Political party in Egypt

Logo of the party under its former name

The Islamic Party (formerly known as the Peace and Development Party (حزب السلامة والتنمية) or Safety and Development Party) is an Islamist political party in Egypt. The name of the party was changed in approximately December 2012. The main leaders of the group are Mohamed Abu Samra and Kamal Habib. The party is backed by the Egyptian Islamic Jihad group. Most of the founders of the party are former members of the organization. Many members of the party have court rulings that bar them from running for elected office.

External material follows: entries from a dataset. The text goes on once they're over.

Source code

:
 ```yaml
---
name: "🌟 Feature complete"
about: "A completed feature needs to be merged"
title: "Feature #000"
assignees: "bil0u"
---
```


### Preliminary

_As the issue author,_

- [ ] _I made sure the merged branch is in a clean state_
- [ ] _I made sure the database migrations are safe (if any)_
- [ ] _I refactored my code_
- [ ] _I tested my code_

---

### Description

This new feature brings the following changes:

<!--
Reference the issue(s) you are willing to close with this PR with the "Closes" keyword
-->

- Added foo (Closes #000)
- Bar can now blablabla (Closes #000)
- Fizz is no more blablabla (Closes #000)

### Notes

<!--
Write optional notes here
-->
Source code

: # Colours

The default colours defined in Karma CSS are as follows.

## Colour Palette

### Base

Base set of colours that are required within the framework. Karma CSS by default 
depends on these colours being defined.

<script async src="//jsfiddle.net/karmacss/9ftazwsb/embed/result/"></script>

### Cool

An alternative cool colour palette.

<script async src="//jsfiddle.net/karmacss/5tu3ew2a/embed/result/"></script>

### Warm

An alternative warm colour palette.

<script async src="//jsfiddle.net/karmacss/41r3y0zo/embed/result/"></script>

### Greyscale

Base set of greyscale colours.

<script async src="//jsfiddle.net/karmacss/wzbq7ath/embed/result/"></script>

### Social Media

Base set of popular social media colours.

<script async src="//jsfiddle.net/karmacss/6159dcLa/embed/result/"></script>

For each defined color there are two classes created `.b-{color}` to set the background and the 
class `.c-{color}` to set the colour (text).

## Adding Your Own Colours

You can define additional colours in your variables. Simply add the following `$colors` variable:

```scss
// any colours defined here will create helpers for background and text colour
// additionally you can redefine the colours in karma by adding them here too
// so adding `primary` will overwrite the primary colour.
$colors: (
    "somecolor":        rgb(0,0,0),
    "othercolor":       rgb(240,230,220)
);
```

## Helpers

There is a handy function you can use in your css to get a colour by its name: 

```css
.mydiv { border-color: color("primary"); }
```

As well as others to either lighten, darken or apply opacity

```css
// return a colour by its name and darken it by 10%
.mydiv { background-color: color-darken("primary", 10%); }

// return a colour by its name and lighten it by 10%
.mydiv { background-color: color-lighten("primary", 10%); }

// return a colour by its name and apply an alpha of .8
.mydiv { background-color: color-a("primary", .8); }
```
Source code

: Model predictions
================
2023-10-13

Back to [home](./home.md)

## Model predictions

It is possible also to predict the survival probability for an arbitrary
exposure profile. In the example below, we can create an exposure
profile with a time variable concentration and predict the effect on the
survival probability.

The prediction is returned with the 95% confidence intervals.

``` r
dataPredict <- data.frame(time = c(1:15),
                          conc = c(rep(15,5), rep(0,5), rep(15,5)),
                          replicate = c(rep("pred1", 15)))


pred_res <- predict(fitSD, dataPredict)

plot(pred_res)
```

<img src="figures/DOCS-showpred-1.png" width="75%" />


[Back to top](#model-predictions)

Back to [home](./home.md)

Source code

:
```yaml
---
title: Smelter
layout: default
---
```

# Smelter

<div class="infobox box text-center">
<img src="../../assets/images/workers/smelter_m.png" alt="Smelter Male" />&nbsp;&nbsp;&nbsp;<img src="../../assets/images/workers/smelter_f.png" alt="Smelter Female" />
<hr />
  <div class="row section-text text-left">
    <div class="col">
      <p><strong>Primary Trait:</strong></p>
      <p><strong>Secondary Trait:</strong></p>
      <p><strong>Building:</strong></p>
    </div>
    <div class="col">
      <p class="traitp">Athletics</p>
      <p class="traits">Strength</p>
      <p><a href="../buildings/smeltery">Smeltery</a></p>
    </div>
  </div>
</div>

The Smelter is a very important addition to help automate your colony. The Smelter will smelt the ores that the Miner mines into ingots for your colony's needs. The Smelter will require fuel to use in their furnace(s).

The party and Egyptian Islamic Jihad withdrew from the Anti-Coup Alliance in January 2014. One of the reasons for the withdrawal was the rejection by the pro-Morsi coalition of the initiative put forth by the Islamic Party that sought to end the crisis by appointing a presidential council composed of a civilian, an Islamist and a member of the army. The party called for a "negotiated" solution on 8 February 2014. The party rejoined the alliance around March 2014, though there are indications that it has withdrawn again.

== Basic tenets ==
The party is in favour of putting the Camp David Accords to a public referendum, expanding Islamic banking, abolishing mixed-sex education in secondary schools, forming a cultural media council to monitor the Egyptian media, respecting private property, progressive taxation, and is in favour of setting a minimum and maximum wage in line with inflation.

== Ideology ==
The secretary general of the party, Mohamed Abu Samra, stated that it would vigorously oppose returning Egyptian Jews of Israeli descent to Egypt in response to a comment made by Essam el-Erian, a member of the Freedom and Justice Party and an adviser to President Morsi; he also stated that according to Sharia law, Jews deserve to be killed.